This visit was a social affair, a mere introduction and Miss Percival had not come. James, naturally, did not always care to have Miss Percival about. But next day investigation began in earnest. Mary chose, this time, a branch in Chelsea, and in the early afternoon she drove there with James's order, Miss Percival and Miss Percival's list of questions. It was a long list and Mary did not feel sure that all the questions were necessary. But she said nothing, for she respected experience and certified ability.
The manager of depot C.L. was a harassed looking lady who received them with an air almost of helplessness. Certainly let them come in, and she would do what she could to tell them anything they wanted to know. Perhaps—brightening—they would sit down and let her give them a cup of tea!
Mary praised the tea as she had already praised it, and as she would continue, steadily, to praise it during the next six months. Then she asked the waitress, a pretty girl of about eighteen, what her name was and whether she was happy.
The girl said that her name was Florrie Wilson. She did not seem to know whether she was happy or not. Pressed, she said yes, that she was a lucky one, she had been taken on straight in Coronation year, when there were the Colonial troops in Chelsea and people coming to see them, so she hadn't had to do her year's washing-up. And then Miss Sower getting ill and leaving she was kept on. She liked Chelsea, she thought it was gayer than Maida Hill where she lived.
She worked from eight in the morning to nine at night, with the intervals that the law prescribes, and she came and went very comfortably in the blue motor-bus that runs from the World's End. Florrie's mother hadn't at first quite approved of Florrie's going about so much alone in motor-buses, but then Florrie's mother was a real lady, only her health had failed because she was left a widow. And Florrie had come to work in the depot not because she needed work, but because she liked her independence and a bit of fun. She left home at seven sharp, and she got back about ten. She had Sundays off, and alternate Bank Holidays.
At this point Mrs. Black, the manager, intervened and sent Florrie off to a customer. The manager was of opinion, she said, that Florrie was a talker. She preferred, it was clear, that their information should come reliably from her rather than erratically from Miss Florrie Wilson.

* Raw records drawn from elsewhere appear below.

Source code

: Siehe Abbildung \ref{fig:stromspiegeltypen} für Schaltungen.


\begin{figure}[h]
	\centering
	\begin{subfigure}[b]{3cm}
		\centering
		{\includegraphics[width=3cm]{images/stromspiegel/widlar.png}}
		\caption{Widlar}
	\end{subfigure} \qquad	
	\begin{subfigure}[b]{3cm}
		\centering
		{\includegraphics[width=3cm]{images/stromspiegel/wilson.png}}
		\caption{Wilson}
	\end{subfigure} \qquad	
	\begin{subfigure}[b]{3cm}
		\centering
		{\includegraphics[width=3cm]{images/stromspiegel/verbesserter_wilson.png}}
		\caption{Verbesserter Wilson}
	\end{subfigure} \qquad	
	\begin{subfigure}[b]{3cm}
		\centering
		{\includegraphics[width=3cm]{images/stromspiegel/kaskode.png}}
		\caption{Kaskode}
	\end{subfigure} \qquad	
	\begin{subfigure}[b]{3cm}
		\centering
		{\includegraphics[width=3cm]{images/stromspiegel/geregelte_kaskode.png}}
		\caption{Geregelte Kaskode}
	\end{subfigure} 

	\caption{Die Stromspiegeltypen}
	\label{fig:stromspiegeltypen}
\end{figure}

Mary, left to herself, would not have submitted Mrs. Black to any very fierce ordeal. She was feeling pleased, pleased with Florrie for looking so pretty and speaking so nicely, and with herself for obtaining so much information in so pleasant a way. She was glad that she had resolved to make this inquiry, it was interesting, more than interesting, fascinating, and it would not be impossible to make a success of it. But there, at her elbow, was Miss Percival, and on the table before Miss Percival was the list. Mary was reminded that they were there to be thorough and scientific and with the smile of one who does her duty she intimated that Miss Percival's moment had come.

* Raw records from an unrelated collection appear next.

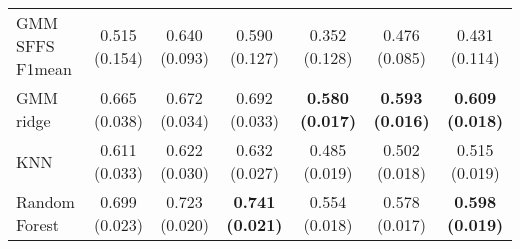 \documentclass[a4paper,10pt,DIV=16]{scrartcl}
\begin{document}
\begin{table}[!t]
\begin{tabular}{lcccccc}
            GMM SFFS F1mean & 0.515 (0.154) & 0.640 (0.093) & 0.590 (0.127) & 0.352 (0.128) & 0.476 (0.085) & 0.431 (0.114) \\
            GMM ridge &       0.665 (0.038) & 0.672 (0.034) & 0.692 (0.033) & {\bfseries 0.580 (0.017)} & {\bfseries 0.593 (0.016)} & {\bfseries 0.609 (0.018)} \\
            KNN &             0.611 (0.033) & 0.622 (0.030) & 0.632 (0.027) & 0.485 (0.019) & 0.502 (0.018) & 0.515 (0.019) \\
            Random Forest &   0.699 (0.023) & 0.723 (0.020) & {\bfseries 0.741 (0.021)} & 0.554 (0.018) & 0.578 (0.017) & {\bfseries 0.598 (0.019)} \\
            \bottomrule
        \end{tabular}
    \end{table}
\end{document}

The inquisition began happily. Yes, it was perfectly true that the company only took girls who were not dependent on their wages for their living. Not that they gave bad wages, but you couldn't live as a young lady ought to live on eleven shillings a week, bonus instead of tips, making it up to twelve. The manager thought that was good money, she herself had begun—in another company—as kitchen help at seven shillings, and kitchen work was man's work, not girl's work at all.
Mary thought that sounded satisfactory. If the girls' parents supported them you could set that off against their board and lodging, and that left them with what any of her younger servants would have considered excellent wages. She was surprised when she saw the expression with which Mrs. Black received the next question. Mary had hardly noticed it on the list, but Mrs. Black seemed to think that it was deliberately and pointedly offensive. How did she find out whether the girls were being supported at home or not? She went round to take their characters, just as any lady would, as Mrs. Heyham would herself. And she could assure Mrs. Heyham's secretary that she was just as particular as any lady. How did she know by that that they were being supported?—Well, she used her common-sense. It might be friends of the girls having her on, of course, but she didn't think so. She couldn't be hard on them, of course, she wasn't that sort of woman. In fact, she was only a plain woman not accustomed to answering questions. All the same she knew, though she mightn't be able to explain exactly how, that there wasn't one girl in the place who wasn't living in a comfortable respectable home. She had worked for the Imperial fourteen years, and Mrs. Heyham might take it from her that she knew the difference between a young lady and a low common girl.
Miss Percival took this down without any change of expression and Mary said kindly that the girls looked very happy and contented. Mrs. Black propitiated, replied she did her best for them, and Miss Percival proceeded to the matter of aprons.